Exercise inputs:
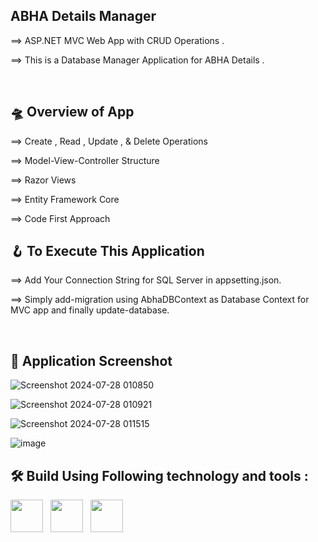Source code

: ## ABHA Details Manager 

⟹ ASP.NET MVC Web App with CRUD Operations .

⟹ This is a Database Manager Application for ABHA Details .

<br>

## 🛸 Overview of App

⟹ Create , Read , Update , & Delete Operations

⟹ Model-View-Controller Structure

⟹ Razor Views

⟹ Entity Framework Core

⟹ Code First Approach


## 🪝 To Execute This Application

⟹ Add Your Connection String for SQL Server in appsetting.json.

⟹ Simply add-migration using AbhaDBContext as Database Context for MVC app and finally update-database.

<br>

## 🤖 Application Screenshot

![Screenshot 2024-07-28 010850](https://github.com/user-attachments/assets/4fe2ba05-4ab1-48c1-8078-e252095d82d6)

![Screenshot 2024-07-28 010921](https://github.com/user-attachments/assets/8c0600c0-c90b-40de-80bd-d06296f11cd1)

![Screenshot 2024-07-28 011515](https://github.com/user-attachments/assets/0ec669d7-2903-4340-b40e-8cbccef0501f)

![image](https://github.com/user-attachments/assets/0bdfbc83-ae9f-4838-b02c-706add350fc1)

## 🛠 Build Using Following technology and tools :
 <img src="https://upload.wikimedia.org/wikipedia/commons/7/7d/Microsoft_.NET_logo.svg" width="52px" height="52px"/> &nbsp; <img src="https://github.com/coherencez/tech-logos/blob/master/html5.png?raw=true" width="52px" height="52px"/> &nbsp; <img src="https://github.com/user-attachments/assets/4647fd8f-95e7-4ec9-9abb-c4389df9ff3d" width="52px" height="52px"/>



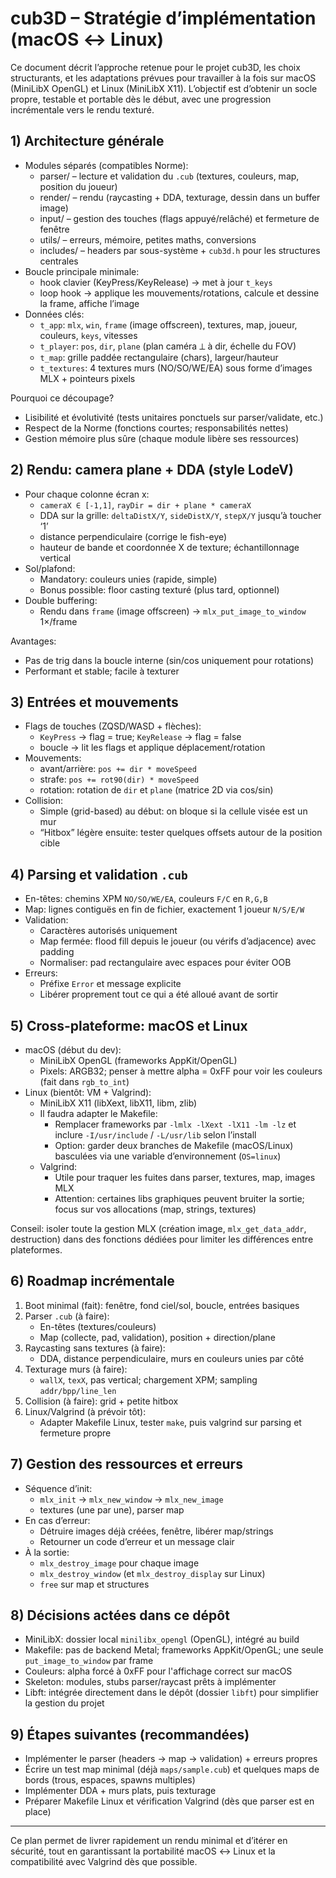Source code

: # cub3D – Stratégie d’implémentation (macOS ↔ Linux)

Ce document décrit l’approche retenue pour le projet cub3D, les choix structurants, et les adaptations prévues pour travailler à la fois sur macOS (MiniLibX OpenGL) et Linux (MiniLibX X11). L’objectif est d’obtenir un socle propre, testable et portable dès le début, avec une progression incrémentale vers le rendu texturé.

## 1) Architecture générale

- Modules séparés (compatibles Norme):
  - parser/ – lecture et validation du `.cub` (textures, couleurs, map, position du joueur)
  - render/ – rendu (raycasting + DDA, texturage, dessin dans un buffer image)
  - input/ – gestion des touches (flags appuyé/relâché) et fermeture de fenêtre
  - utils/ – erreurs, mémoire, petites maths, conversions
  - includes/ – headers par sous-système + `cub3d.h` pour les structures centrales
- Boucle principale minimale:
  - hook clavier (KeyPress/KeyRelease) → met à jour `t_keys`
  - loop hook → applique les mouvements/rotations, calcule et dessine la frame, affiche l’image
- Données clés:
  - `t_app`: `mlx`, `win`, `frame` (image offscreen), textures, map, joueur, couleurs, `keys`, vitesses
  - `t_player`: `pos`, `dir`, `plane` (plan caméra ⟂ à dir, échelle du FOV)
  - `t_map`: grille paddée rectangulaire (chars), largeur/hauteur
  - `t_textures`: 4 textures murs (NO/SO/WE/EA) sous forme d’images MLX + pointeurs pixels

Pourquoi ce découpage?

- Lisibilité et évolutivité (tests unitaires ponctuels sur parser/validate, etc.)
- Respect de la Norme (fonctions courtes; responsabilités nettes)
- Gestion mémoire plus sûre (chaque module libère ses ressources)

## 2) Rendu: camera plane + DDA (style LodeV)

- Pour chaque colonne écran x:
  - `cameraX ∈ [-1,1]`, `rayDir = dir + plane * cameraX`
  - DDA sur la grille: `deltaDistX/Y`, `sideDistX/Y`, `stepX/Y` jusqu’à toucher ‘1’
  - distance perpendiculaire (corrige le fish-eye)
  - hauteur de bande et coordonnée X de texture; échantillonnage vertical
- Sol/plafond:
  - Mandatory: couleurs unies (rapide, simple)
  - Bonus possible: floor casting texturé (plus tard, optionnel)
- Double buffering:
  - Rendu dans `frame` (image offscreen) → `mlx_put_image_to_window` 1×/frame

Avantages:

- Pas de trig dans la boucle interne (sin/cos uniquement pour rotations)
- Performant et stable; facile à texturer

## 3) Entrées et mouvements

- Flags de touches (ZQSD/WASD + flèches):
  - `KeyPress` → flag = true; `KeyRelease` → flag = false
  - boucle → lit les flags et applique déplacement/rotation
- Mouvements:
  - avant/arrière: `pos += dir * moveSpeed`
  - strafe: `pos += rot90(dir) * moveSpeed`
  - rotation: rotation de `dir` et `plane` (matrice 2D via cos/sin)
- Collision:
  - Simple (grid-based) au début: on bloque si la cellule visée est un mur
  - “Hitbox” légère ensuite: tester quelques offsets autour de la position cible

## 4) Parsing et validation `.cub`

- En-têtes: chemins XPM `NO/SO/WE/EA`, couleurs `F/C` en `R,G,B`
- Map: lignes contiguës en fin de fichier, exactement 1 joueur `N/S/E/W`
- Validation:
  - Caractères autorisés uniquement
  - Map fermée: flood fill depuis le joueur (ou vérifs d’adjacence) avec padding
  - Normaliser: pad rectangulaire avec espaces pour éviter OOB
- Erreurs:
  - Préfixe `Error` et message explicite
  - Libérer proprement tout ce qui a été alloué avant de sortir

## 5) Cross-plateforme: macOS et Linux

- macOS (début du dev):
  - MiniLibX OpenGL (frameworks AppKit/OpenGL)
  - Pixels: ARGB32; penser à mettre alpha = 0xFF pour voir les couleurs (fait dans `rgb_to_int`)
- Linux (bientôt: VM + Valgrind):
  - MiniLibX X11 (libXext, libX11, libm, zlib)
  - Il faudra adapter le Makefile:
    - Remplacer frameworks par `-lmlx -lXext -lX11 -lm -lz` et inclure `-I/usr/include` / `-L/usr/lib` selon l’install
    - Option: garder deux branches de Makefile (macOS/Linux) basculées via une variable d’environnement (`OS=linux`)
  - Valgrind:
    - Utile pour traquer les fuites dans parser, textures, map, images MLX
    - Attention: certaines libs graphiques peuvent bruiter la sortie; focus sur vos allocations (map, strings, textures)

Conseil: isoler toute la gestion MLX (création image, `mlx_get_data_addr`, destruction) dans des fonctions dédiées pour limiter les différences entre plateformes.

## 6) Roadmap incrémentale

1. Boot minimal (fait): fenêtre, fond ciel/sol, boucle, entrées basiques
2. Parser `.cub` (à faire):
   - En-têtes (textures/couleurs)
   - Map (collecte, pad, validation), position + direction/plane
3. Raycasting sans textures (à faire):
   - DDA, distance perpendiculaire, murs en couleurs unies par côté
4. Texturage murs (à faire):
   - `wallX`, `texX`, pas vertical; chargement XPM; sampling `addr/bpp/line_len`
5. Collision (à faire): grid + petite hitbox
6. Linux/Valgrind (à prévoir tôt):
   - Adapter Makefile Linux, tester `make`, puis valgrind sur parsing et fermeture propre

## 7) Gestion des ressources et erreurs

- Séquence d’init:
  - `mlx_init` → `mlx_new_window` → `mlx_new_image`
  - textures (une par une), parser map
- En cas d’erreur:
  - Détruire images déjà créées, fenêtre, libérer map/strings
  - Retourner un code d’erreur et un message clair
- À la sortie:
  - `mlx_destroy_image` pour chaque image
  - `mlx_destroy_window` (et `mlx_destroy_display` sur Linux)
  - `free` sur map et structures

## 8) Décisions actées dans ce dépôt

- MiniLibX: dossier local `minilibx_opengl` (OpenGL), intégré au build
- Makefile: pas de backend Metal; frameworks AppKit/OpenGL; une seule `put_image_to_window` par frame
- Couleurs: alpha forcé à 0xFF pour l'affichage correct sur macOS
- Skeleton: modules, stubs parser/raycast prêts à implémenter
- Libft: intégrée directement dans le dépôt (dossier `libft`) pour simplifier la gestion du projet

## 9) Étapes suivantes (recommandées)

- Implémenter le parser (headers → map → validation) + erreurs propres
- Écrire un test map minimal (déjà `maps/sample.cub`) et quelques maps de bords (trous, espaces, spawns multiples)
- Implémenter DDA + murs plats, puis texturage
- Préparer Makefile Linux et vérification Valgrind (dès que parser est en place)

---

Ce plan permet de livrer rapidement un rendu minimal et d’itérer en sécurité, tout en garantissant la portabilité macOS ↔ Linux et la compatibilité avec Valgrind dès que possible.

* * *

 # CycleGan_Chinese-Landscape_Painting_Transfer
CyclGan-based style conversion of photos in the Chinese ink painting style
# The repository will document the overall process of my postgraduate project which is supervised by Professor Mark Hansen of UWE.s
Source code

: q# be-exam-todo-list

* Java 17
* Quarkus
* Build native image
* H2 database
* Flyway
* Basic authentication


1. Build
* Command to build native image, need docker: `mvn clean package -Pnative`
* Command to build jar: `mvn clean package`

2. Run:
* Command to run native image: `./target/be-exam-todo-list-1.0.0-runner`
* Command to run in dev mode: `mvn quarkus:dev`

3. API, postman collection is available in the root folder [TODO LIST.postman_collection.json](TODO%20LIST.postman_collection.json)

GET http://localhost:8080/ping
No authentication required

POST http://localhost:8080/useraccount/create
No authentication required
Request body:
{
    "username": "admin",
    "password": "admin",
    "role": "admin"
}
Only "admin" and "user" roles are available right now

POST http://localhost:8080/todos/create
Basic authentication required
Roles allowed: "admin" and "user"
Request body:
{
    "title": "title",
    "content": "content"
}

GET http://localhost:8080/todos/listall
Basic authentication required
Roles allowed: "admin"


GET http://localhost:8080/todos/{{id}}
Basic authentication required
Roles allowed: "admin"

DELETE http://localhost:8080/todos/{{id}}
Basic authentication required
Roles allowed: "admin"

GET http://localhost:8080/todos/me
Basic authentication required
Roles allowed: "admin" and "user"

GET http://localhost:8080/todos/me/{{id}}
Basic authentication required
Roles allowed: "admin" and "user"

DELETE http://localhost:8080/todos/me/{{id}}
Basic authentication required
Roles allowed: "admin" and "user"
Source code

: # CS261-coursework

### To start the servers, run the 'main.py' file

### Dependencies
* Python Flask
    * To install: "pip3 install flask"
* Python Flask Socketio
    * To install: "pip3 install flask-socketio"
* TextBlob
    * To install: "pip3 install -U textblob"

* * *

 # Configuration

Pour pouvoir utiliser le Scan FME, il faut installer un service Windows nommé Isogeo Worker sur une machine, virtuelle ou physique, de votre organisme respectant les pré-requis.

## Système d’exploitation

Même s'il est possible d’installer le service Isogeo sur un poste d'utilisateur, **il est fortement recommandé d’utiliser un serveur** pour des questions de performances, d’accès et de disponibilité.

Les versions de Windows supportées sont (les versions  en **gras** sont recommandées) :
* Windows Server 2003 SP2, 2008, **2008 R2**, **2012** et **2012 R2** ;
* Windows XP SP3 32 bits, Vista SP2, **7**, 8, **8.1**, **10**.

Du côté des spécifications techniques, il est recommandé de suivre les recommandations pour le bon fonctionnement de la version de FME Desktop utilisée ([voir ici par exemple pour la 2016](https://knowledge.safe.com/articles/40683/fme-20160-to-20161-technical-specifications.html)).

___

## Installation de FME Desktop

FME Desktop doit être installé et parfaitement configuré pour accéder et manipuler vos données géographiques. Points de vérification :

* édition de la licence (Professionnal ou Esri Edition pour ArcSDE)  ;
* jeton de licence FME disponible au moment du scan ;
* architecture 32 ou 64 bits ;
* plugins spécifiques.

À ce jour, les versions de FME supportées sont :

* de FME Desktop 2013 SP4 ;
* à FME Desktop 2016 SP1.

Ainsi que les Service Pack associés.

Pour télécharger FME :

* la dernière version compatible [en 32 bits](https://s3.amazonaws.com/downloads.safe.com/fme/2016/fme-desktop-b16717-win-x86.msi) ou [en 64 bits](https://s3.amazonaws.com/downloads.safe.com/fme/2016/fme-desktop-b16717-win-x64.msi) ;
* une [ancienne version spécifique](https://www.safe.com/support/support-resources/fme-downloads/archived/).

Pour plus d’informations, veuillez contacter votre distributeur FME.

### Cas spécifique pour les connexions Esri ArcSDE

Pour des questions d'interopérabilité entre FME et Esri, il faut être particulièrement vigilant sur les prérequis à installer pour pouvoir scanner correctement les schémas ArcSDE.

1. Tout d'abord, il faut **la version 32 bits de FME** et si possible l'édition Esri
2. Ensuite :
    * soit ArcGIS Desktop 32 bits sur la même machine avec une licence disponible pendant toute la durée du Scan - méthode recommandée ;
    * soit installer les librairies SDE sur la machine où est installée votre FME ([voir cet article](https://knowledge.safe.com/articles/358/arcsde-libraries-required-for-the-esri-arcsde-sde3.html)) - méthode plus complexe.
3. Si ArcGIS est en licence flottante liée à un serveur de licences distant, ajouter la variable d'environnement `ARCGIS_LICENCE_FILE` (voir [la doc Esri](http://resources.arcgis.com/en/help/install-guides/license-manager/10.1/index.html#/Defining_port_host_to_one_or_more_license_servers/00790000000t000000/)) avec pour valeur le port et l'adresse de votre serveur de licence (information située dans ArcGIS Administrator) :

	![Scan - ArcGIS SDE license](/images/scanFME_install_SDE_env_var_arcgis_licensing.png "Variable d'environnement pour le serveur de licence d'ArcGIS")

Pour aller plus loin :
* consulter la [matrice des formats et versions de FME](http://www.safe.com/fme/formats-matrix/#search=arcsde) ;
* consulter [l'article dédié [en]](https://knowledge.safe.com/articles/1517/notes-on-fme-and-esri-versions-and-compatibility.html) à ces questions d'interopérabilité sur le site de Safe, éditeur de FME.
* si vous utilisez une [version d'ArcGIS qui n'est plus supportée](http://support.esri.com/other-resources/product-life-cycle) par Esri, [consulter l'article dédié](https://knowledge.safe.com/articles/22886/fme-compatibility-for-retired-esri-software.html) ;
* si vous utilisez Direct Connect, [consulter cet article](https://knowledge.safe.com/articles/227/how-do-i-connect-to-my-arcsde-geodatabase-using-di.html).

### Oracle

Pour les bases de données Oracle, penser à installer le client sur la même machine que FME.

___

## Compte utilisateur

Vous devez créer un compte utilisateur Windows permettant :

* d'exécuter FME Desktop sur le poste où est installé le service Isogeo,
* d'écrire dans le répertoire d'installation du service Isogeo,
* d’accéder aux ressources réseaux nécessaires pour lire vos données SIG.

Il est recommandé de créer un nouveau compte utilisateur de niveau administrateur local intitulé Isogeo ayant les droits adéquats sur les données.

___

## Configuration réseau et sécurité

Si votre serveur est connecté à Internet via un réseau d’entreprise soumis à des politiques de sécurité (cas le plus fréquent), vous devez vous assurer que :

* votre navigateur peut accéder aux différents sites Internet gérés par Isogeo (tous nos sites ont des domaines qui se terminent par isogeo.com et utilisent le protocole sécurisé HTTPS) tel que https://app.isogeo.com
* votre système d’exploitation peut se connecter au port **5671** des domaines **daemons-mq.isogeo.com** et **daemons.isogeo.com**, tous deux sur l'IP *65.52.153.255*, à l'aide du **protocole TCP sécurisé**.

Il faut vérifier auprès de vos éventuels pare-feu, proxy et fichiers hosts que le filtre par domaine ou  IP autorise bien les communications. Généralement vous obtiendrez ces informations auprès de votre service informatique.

Brief: Scan the listing above. Gather each line that contains the word "deux".

Response:
    - Option: garder deux branches de Makefile (macOS/Linux) basculées via une variable d’environnement (`OS=linux`)
* votre système d’exploitation peut se connecter au port **5671** des domaines **daemons-mq.isogeo.com** et **daemons.isogeo.com**, tous deux sur l'IP *65.52.153.255*, à l'aide du **protocole TCP sécurisé**.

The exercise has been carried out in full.